Bad news for landlords and business owners who live in the suburbs but love to pump money into the Minneapolis mayor’s race: DeWayne Davis is back in the running. Earlier this month Davis suspended his campaign to mourn the death of his mother, but he announced his return today with this campaign video

In other good news: Mayoral candidate Omar Fateh has announced that he and his wife, Kaltum Mohamed, are expecting their first baby together. The DFL state senator also shows off some real hoop skills at the end of his pregnancy announcement/campaign video. Fateh responded to Davis’s return announcement on social media with this sentiment: “I meant it when I said you represent the best of our city.” 

If you want to know more about these fellows, Racket did speak to (and consume Mexican food with) both Davis and Fateh, as well as their fellow mayoral challenger Jazz Hampton. Keep in mind, however, that Racket would never tell you how to vote. You can rank Davis, Fateh, and Hampton in any order you like, that’s fine with us.

Can We Protect Elected Officials?

Just days after the assasination of Sen. Melissa Hortman, some creep(s) sent Domino’s pizzas to Rep. Erin Koegel’s home all night long—just their way of saying “we know where you live.” That anecdote is from Matthew Blake’s scary piece in MinnPost today on how hard it is to keep lawmakers safe. The fear, of course, is that an inability to do so will not only lead to more horrific killings, but drive qualified people out of public life. If they haven’t been driven out already. 

The general consensus is that the Hortman/Hoffman shootings were shocking but hardly surprising—the Brennan Center found that 40% of state lawmakers in the U.S. had been threatened at some point.
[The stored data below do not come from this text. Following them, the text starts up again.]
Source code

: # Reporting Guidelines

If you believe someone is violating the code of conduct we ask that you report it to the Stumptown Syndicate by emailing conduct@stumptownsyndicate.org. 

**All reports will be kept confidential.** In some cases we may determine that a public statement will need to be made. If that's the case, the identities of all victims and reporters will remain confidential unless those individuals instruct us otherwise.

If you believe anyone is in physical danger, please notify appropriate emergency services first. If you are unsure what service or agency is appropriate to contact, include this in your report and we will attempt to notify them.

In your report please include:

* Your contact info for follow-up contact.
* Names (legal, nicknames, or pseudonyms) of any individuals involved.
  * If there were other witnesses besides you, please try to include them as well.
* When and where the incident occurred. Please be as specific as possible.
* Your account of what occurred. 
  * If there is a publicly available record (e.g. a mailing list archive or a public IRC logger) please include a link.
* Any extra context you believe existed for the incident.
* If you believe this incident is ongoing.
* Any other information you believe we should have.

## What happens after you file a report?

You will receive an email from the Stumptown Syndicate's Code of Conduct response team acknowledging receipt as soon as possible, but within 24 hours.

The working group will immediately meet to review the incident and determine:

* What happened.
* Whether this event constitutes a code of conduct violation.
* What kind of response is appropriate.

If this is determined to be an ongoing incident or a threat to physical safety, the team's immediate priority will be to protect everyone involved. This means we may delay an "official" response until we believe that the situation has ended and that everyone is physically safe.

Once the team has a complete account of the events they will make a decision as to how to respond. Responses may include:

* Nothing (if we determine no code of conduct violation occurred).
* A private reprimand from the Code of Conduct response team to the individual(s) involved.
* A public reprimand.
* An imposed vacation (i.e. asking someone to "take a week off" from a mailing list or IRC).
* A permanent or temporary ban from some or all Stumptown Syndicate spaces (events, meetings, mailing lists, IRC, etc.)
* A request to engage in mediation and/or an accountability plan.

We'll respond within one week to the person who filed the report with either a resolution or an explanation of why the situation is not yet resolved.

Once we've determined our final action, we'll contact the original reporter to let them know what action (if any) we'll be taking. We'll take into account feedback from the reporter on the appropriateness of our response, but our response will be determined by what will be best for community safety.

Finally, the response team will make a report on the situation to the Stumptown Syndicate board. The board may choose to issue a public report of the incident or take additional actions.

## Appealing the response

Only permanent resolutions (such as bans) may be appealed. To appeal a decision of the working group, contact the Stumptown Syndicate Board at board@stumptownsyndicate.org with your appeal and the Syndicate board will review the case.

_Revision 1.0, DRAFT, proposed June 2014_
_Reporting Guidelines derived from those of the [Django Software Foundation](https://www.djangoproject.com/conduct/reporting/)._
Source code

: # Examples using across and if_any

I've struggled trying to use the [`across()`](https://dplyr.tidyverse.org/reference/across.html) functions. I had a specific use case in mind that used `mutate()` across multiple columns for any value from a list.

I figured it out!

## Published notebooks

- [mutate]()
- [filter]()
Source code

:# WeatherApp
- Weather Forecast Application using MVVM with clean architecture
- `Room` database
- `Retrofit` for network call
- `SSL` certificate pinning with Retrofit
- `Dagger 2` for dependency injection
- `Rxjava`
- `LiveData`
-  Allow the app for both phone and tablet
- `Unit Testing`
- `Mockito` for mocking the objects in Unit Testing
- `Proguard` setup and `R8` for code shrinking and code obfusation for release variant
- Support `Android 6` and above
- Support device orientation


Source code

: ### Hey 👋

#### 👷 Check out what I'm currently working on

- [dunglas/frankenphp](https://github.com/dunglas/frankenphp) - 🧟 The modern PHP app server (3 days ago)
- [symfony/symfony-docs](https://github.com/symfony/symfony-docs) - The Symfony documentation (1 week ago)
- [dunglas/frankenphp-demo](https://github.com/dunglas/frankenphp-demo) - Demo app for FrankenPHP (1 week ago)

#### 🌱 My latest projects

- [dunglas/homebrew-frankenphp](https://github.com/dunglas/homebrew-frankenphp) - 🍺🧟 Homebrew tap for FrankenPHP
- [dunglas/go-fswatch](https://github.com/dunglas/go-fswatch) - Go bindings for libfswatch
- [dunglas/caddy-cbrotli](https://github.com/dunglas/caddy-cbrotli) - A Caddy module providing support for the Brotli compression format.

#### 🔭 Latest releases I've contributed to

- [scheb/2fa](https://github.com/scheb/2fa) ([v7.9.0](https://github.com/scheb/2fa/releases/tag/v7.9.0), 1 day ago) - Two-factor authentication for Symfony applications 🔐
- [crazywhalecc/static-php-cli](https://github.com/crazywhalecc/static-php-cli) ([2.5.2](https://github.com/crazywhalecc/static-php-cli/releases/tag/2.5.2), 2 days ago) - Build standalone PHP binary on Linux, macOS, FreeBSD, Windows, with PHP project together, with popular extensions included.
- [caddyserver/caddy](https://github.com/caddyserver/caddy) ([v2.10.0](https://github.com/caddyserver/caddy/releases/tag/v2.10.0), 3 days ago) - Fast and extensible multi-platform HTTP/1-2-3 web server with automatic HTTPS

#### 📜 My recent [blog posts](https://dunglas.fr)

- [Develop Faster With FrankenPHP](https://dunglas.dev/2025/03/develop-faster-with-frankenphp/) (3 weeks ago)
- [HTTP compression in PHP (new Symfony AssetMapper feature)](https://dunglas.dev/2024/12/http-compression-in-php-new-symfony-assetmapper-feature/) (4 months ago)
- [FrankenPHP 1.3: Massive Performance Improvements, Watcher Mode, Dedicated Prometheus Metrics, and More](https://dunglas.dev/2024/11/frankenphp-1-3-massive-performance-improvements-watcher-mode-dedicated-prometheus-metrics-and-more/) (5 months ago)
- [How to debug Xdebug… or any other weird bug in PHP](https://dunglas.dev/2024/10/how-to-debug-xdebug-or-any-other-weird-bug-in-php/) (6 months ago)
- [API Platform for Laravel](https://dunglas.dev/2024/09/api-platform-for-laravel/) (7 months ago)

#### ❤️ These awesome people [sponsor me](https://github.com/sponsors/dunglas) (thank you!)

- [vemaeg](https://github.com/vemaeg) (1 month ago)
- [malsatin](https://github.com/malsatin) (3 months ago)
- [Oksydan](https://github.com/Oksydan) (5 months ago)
If legislators are clearly in danger then, how do we protect them? Well, there are workplace protections, including metal detectors and the like. But keeping politicians safe at home requires a broader initiative—right now the state is stuck on adjusting the Minnesota Government Data Practices Act so that you can’t access their personal addresses.

Every Immigrant Group Eventually Gets This Story Written About Them

Coming up with new story ideas can be one of the trickiest parts of journalism. Unfortunately, the U.S. government consistently makes the Sahan Journal’s job a little easier by ruining the lives of one immigrant group after another, after which Sahan allows members of the community to express their unease. Sadly, it’s now Iranian Minnesotans’ turn

The folks Shubhanjana Das speaks to, whether they're actively protesting or not, oppose the illegal, clumsily perpetrated, and unnecessary bombing of their home country by Israel and the U.S. (Oddly enough, even people who oppose a regime don’t want friends and family who live under that regime to be slaughtered by foreign bombs. Go figure!) 

Some of the people quoted are hesitantly hopeful that, in the long run, recent events may help dissidents within the state. But as Maryam Yusefzadeh, a Tehran-born musician and educator, says, “When a foreigner comes and makes decisions for us without considering thousands of years of our culture and history, whatever they put in place will fail.” Just ask the Shah.

RIP Strib Reporter Mike Kaszuba

Mike Kaszuba, a Star Tribune reporter for 35 years who spent most of his tenure covering state and local government, died at his home in Florida last week. “There's a personality trait that most would regard as negative, but one that Mike Kaszuba wore like a badge: disruptive,” reads his obituary, which is certainly livelier than most. There’s also a great anecdote about how Kaszuba responded to an editor who demanded he cut his hair, and an account of what a solid union man he was. And though he retired from the Strib, Kaszuba never left journalism: He continued working for Public Record Media, a nonprofit dedicated to upholding “integrity and transparency in government,” until basically the day he died.